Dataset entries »

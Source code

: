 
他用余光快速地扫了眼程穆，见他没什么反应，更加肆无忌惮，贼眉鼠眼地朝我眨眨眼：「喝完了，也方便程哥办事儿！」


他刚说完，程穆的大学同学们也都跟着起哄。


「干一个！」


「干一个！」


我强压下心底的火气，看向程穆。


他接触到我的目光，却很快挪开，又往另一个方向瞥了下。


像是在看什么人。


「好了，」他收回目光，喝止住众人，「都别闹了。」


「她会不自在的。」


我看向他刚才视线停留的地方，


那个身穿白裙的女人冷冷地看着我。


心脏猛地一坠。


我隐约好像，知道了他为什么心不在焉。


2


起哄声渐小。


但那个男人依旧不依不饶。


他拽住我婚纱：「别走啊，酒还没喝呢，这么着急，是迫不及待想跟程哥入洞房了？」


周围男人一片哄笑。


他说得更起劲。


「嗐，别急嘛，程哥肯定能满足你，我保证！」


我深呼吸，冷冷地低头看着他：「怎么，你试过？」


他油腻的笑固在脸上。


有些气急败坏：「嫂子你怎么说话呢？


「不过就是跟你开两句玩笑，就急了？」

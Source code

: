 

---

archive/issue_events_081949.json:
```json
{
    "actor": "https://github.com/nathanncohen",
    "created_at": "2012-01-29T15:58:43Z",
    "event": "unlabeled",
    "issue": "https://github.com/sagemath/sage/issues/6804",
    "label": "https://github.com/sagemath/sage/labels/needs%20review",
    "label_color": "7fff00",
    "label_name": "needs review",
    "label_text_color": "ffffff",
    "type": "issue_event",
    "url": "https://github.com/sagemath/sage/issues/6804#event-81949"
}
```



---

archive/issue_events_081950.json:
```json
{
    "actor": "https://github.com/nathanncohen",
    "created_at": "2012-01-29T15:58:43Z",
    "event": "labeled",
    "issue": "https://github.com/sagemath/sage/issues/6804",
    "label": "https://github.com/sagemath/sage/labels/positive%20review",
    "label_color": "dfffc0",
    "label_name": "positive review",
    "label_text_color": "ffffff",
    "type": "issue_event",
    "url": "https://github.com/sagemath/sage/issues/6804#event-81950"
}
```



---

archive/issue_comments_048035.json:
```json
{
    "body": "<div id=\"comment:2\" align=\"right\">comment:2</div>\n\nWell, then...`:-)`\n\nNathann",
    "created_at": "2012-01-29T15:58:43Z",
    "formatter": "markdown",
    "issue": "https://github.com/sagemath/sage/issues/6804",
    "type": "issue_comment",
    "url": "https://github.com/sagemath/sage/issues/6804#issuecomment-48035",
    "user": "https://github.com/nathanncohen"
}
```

Problem details » From the first line to the last, return the data above exactly.

Finished exercise »
Source code

: 
他用余光快速地扫了眼程穆，见他没什么反应，更加肆无忌惮，贼眉鼠眼地朝我眨眨眼：「喝完了，也方便程哥办事儿！」


他刚说完，程穆的大学同学们也都跟着起哄。


「干一个！」


「干一个！」


我强压下心底的火气，看向程穆。


他接触到我的目光，却很快挪开，又往另一个方向瞥了下。


像是在看什么人。


「好了，」他收回目光，喝止住众人，「都别闹了。」


「她会不自在的。」


我看向他刚才视线停留的地方，


那个身穿白裙的女人冷冷地看着我。


心脏猛地一坠。


我隐约好像，知道了他为什么心不在焉。


2


起哄声渐小。


但那个男人依旧不依不饶。


他拽住我婚纱：「别走啊，酒还没喝呢，这么着急，是迫不及待想跟程哥入洞房了？」


周围男人一片哄笑。


他说得更起劲。


「嗐，别急嘛，程哥肯定能满足你，我保证！」


我深呼吸，冷冷地低头看着他：「怎么，你试过？」


他油腻的笑固在脸上。


有些气急败坏：「嫂子你怎么说话呢？


「不过就是跟你开两句玩笑，就急了？」

Source code

: 

---

archive/issue_events_081949.json:
```json
{
    "actor": "https://github.com/nathanncohen",
    "created_at": "2012-01-29T15:58:43Z",
    "event": "unlabeled",
    "issue": "https://github.com/sagemath/sage/issues/6804",
    "label": "https://github.com/sagemath/sage/labels/needs%20review",
    "label_color": "7fff00",
    "label_name": "needs review",
    "label_text_color": "ffffff",
    "type": "issue_event",
    "url": "https://github.com/sagemath/sage/issues/6804#event-81949"
}
```



---

archive/issue_events_081950.json:
```json
{
    "actor": "https://github.com/nathanncohen",
    "created_at": "2012-01-29T15:58:43Z",
    "event": "labeled",
    "issue": "https://github.com/sagemath/sage/issues/6804",
    "label": "https://github.com/sagemath/sage/labels/positive%20review",
    "label_color": "dfffc0",
    "label_name": "positive review",
    "label_text_color": "ffffff",
    "type": "issue_event",
    "url": "https://github.com/sagemath/sage/issues/6804#event-81950"
}
```



---

archive/issue_comments_048035.json:
```json
{
    "body": "<div id=\"comment:2\" align=\"right\">comment:2</div>\n\nWell, then...`:-)`\n\nNathann",
    "created_at": "2012-01-29T15:58:43Z",
    "formatter": "markdown",
    "issue": "https://github.com/sagemath/sage/issues/6804",
    "type": "issue_comment",
    "url": "https://github.com/sagemath/sage/issues/6804#issuecomment-48035",
    "user": "https://github.com/nathanncohen"
}
```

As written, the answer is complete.